» **Activity**
The answer must consist of each line below that holds the word "have", copied as it stands.

» **Records for this task**
++++++++

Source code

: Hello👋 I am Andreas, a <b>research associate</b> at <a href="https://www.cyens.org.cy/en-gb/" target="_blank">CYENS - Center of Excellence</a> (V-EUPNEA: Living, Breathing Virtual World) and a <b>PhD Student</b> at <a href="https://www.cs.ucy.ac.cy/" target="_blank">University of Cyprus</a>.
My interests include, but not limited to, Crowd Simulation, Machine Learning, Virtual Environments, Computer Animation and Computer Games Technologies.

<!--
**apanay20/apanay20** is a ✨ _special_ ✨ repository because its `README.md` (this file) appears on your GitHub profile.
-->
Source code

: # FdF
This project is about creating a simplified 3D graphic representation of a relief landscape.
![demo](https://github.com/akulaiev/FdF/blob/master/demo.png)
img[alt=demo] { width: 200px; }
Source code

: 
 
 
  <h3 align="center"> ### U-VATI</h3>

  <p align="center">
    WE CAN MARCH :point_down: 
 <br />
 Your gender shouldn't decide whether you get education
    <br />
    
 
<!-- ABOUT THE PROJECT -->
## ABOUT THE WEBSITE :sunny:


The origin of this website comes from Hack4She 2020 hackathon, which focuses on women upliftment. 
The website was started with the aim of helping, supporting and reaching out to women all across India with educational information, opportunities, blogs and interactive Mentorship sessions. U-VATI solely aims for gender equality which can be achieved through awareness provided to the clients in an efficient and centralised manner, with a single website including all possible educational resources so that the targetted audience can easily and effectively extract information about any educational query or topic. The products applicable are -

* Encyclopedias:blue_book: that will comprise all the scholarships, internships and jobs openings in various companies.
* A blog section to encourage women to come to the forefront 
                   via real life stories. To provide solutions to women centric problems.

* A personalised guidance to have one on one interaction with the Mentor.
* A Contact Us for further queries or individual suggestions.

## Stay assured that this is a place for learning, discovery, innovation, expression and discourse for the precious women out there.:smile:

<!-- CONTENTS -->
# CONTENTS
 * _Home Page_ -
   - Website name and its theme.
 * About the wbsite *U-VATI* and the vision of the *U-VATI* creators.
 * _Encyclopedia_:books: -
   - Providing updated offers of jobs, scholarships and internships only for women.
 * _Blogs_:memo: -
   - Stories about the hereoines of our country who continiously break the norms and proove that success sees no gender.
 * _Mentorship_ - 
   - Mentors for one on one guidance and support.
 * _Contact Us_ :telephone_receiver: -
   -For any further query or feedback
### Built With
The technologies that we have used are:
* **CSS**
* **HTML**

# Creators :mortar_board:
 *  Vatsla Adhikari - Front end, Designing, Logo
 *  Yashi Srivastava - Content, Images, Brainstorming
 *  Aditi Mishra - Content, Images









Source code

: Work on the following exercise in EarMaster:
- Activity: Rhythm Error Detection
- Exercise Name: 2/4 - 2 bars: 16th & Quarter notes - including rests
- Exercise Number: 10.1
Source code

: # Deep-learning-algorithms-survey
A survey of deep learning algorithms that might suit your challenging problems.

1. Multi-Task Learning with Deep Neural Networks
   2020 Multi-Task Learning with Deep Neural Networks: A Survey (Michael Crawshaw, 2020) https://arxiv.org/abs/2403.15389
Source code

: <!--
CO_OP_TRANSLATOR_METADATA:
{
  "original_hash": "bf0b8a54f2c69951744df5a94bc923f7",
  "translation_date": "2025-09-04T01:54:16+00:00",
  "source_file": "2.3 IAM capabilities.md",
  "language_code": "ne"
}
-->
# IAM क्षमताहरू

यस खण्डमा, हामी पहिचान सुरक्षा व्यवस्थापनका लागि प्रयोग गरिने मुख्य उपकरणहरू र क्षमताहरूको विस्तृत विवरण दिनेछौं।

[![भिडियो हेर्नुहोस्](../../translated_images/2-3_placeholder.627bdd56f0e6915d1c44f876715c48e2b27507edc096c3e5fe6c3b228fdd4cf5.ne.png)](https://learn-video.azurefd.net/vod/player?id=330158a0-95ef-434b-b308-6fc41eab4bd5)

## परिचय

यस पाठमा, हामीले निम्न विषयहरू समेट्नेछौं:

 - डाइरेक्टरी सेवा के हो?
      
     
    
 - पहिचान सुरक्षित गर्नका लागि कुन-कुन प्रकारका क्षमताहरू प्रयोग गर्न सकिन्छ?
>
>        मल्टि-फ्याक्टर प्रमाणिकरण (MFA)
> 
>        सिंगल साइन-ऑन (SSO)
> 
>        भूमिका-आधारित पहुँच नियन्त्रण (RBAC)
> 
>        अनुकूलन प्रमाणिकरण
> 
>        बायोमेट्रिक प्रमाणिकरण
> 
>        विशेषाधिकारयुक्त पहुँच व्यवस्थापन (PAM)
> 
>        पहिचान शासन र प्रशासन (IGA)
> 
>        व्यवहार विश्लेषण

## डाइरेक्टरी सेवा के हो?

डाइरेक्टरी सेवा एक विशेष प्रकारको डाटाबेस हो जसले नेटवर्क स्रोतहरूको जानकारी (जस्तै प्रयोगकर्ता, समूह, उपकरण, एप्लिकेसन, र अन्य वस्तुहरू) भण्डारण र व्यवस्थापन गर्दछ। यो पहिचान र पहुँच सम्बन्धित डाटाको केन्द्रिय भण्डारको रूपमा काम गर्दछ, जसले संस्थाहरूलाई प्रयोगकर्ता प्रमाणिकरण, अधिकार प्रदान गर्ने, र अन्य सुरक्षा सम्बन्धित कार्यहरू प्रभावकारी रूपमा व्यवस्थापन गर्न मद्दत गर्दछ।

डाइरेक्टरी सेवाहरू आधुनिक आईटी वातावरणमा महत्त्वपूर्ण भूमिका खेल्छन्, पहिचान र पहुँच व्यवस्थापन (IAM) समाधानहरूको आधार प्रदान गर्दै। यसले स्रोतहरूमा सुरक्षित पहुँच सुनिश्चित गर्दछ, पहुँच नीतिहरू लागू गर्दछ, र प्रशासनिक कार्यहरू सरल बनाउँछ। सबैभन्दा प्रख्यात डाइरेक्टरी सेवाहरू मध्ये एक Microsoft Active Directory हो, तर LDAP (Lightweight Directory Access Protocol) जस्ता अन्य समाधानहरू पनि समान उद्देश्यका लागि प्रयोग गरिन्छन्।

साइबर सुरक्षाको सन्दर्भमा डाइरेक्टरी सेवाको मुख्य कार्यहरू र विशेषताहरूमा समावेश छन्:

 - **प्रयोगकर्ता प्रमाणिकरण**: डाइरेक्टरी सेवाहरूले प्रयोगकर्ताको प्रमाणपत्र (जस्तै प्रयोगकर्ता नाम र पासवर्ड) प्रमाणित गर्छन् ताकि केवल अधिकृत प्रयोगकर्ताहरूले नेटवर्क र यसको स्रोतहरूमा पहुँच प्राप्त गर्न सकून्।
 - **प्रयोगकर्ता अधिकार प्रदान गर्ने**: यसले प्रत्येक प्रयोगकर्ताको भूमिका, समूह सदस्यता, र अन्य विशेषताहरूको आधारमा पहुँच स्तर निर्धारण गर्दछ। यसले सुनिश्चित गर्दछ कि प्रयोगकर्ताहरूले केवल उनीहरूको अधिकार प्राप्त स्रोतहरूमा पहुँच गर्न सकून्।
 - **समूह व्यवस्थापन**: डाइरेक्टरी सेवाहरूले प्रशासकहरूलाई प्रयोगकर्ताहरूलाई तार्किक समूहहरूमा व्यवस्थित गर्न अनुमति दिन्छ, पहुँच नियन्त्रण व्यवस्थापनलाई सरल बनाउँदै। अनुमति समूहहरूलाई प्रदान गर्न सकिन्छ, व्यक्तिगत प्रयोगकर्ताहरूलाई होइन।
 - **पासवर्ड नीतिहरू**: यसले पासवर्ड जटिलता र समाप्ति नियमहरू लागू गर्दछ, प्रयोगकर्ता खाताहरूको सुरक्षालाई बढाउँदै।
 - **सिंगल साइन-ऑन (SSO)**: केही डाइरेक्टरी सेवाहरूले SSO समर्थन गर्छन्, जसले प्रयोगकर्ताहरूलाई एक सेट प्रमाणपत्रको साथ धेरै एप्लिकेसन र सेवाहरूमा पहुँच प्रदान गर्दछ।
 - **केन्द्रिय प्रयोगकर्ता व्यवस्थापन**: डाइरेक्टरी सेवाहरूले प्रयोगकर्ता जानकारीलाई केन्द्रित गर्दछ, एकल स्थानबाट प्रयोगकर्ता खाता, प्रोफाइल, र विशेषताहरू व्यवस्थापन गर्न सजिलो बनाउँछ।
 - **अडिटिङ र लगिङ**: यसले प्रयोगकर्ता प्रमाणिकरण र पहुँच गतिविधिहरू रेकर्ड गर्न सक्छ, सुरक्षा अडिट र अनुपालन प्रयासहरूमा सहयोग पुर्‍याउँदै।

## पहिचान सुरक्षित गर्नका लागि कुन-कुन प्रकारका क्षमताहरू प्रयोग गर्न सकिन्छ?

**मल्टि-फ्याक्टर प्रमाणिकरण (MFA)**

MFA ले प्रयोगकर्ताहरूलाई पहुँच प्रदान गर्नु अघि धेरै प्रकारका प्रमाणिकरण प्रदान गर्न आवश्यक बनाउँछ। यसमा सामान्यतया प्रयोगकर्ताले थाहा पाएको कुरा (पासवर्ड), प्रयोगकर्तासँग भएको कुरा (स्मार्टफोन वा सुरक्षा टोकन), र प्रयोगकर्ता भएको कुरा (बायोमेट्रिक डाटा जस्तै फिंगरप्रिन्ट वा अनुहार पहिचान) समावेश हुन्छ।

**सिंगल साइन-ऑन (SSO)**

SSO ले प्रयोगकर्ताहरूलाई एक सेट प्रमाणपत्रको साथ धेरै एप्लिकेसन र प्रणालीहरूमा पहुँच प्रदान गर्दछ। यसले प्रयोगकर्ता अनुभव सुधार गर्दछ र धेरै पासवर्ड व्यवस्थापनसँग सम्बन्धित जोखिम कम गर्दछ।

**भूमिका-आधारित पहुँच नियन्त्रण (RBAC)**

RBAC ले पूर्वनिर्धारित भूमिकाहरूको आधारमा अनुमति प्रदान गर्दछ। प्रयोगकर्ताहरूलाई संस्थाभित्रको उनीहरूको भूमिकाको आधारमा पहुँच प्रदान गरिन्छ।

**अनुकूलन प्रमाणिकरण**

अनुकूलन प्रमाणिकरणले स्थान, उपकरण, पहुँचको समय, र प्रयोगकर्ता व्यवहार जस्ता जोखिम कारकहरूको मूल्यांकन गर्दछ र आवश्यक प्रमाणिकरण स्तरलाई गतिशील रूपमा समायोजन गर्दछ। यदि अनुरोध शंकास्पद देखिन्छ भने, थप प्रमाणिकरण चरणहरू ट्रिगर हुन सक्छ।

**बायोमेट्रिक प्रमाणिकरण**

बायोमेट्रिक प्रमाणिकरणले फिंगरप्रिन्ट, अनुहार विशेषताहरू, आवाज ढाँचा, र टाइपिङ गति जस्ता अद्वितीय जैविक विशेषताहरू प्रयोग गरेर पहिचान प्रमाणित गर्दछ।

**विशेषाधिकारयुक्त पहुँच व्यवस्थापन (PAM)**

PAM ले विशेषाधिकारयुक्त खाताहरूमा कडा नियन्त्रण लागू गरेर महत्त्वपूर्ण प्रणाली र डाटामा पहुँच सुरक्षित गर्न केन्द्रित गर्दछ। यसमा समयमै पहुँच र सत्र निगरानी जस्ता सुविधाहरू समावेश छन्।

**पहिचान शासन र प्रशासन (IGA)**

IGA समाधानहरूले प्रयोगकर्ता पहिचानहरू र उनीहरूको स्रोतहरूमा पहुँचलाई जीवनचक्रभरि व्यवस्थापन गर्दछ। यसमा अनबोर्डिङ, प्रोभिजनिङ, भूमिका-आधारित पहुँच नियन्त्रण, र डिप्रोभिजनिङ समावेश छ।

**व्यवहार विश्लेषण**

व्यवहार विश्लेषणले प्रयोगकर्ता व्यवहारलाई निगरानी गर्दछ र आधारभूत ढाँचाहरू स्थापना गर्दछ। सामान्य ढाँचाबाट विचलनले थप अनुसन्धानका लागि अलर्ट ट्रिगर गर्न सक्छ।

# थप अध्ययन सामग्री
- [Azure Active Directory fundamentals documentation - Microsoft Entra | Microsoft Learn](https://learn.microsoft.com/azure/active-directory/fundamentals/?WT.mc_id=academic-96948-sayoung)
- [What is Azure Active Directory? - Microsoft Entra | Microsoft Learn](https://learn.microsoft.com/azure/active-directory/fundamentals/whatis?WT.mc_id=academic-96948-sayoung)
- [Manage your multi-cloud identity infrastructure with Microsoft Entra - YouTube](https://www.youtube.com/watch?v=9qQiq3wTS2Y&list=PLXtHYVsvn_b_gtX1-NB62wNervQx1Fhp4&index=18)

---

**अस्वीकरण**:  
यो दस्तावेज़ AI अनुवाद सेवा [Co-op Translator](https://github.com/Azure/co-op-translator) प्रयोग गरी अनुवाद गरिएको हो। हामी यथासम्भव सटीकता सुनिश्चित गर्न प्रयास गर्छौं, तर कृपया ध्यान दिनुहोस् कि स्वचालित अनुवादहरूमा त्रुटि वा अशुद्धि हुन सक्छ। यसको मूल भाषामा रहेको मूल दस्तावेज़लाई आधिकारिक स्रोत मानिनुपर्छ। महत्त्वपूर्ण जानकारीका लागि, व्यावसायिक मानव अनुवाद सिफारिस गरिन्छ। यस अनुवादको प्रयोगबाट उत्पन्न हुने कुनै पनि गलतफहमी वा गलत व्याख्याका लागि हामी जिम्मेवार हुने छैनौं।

++++++++

» **Response area**
* A personalised guidance to have one on one interaction with the Mentor.
The technologies that we have used are:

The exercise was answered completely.